(Collected data)
*** Begin section ***
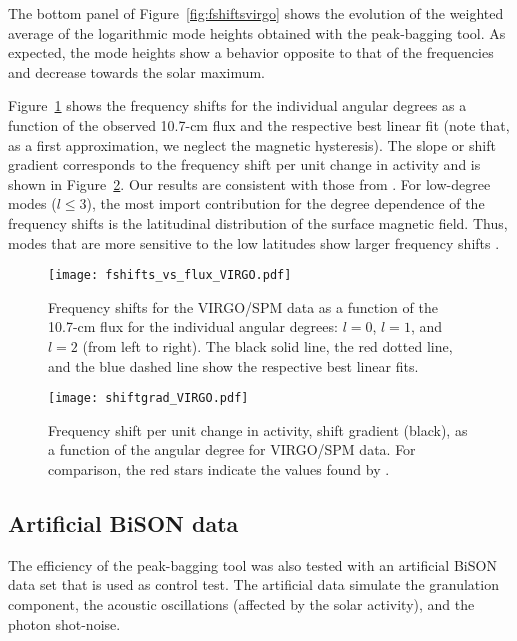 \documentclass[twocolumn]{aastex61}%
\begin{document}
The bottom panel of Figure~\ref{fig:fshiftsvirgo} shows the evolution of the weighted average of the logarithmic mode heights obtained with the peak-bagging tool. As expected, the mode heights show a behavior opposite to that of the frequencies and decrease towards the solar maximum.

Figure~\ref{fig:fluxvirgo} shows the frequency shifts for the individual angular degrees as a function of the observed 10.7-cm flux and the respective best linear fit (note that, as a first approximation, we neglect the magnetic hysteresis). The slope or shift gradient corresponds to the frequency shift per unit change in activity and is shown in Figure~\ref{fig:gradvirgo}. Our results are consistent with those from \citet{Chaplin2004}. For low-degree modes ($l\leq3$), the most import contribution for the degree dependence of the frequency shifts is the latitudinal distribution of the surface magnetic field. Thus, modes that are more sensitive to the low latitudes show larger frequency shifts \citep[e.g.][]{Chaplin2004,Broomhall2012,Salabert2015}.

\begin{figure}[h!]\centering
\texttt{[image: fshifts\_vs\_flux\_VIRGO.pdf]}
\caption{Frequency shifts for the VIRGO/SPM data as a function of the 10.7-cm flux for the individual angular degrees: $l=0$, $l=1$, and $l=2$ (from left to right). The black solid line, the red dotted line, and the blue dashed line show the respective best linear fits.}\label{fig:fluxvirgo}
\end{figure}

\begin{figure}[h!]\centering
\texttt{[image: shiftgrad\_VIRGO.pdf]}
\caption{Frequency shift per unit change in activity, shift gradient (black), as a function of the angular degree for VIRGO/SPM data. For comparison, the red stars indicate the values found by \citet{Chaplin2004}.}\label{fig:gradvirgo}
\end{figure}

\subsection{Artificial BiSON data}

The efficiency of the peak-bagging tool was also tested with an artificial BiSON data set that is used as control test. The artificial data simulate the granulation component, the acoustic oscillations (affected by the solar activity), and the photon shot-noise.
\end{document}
*** End section ***
> [TRY IT]: From the first line to the last, restate the entries exactly, without pictures.

> [SOLUTION BELOW]:
 \documentclass[twocolumn]{aastex61}%
\begin{document}
The bottom panel of Figure~\ref{fig:fshiftsvirgo} shows the evolution of the weighted average of the logarithmic mode heights obtained with the peak-bagging tool. As expected, the mode heights show a behavior opposite to that of the frequencies and decrease towards the solar maximum.

Figure~\ref{fig:fluxvirgo} shows the frequency shifts for the individual angular degrees as a function of the observed 10.7-cm flux and the respective best linear fit (note that, as a first approximation, we neglect the magnetic hysteresis). The slope or shift gradient corresponds to the frequency shift per unit change in activity and is shown in Figure~\ref{fig:gradvirgo}. Our results are consistent with those from \citet{Chaplin2004}. For low-degree modes ($l\leq3$), the most import contribution for the degree dependence of the frequency shifts is the latitudinal distribution of the surface magnetic field. Thus, modes that are more sensitive to the low latitudes show larger frequency shifts \citep[e.g.][]{Chaplin2004,Broomhall2012,Salabert2015}.

\begin{figure}[h!]\centering
\texttt{[image: fshifts\_vs\_flux\_VIRGO.pdf]}
\caption{Frequency shifts for the VIRGO/SPM data as a function of the 10.7-cm flux for the individual angular degrees: $l=0$, $l=1$, and $l=2$ (from left to right). The black solid line, the red dotted line, and the blue dashed line show the respective best linear fits.}\label{fig:fluxvirgo}
\end{figure}

\begin{figure}[h!]\centering
\texttt{[image: shiftgrad\_VIRGO.pdf]}
\caption{Frequency shift per unit change in activity, shift gradient (black), as a function of the angular degree for VIRGO/SPM data. For comparison, the red stars indicate the values found by \citet{Chaplin2004}.}\label{fig:gradvirgo}
\end{figure}

\subsection{Artificial BiSON data}

The efficiency of the peak-bagging tool was also tested with an artificial BiSON data set that is used as control test. The artificial data simulate the granulation component, the acoustic oscillations (affected by the solar activity), and the photon shot-noise.
\end{document}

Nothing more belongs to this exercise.